My TB is an ex racer and very skinny..... he is 6yrs old &amp; having a year out of work completely, turned out 24/7 until stable built.  He has plenty of hay (may end up trying him on haylege soon), is fed Baileys No.4, chaff, sugar beet, veg oil with a pinch of Garlic to hide flavour of oil!  He has plenty of rugs and feels the cold - he has a 400g full neck on at the moment.

I have seen Fenugreek seeds at £6.98 for 900g (inc postage) - do not know if this is cheap for them or not?...........

........  But I have read they are good for promoting weight gain..... anyone have any experience?  I know there are other supplements which are prob amazing at weight gain - but these are very expensive and we can not afford £30 per month on one supplement!

I am not a fan of supplements in any way at all - in fact generally quite the opposite.  But they have their place at times and right now I feel my boy would benefit from a bit of weight gaining help.
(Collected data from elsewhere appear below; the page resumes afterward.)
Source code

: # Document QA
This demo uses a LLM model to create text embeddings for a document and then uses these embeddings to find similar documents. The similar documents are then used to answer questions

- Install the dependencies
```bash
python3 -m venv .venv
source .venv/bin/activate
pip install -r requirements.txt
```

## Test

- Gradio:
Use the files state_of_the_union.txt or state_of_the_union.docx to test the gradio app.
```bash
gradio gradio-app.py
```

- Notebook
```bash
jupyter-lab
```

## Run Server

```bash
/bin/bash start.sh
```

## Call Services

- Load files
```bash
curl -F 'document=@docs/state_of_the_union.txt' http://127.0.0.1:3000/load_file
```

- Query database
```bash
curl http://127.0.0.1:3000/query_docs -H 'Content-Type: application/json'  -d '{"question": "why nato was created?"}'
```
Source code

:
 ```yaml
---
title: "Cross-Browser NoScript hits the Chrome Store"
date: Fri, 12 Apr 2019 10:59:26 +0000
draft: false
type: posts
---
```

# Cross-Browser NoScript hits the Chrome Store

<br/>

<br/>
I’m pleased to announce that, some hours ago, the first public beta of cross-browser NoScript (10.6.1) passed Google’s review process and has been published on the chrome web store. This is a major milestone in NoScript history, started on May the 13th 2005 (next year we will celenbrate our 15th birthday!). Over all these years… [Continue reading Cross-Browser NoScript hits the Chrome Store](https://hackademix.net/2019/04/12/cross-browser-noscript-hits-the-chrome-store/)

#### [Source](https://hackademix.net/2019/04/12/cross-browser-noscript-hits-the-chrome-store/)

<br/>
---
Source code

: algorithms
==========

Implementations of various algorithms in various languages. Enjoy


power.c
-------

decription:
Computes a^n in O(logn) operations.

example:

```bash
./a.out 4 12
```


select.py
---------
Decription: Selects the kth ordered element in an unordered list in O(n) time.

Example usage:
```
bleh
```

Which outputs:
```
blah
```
Any advice from experience please spill!

Many Thanks


----------



## cazmoreton (8 January 2009)

I'm no pro but my mum has a horsey related shop and they sell Linseed and Fenugreek and me and mum were talking about it earlier(because she had an order for it today) and she said it was really good.
that probrably helped very little but oh well


----------



## ColourFan (8 January 2009)

Fenugreek is usually used as a preventive supplement for building up resistance and to promote healthy airways (bronchial).  I have never heard of it being used as a supplement to promote weight gain.

I have used corn oil on feed of a recovering horse that had lost 150 kgs weight.  Also corn-flakes (not the cereal!) during the winter/cold period helps to add a bit of weight.
The corn oil I used, I bought at the supermarket.  It not only helped put back on some of the lost weight, but also improved coat condition (shine and texture) and the hoef condition.


----------



## nicolaread (8 January 2009)

it is good for coat condition but im not sure bout weight gain, have you tryed baileys no1? the cooked cereal? + alfa oil instead of normal chaff would help.


----------



## kellyeaton (9 January 2009)

yes they will help gain weight but will take a while. linseed would be better why not try fibre beet alfa a oil and barly they are quite cheap and will pile the pounds on make sure teeth and he has been wormed as well!


----------



## CBAnglo (9 January 2009)

I feed Fenugreek in conjunction with garlic to promote muscle development.  It is not specifically used for weight gain.  Linseed is very good for condition and I also use black oil sunflower seeds.

I get mine from mileendsupplies.co.uk and you can get linseed and fenugreek already mixed for about £9 for 3kgs.  I used seeds but now buy the powder in bulk from mile end.


----------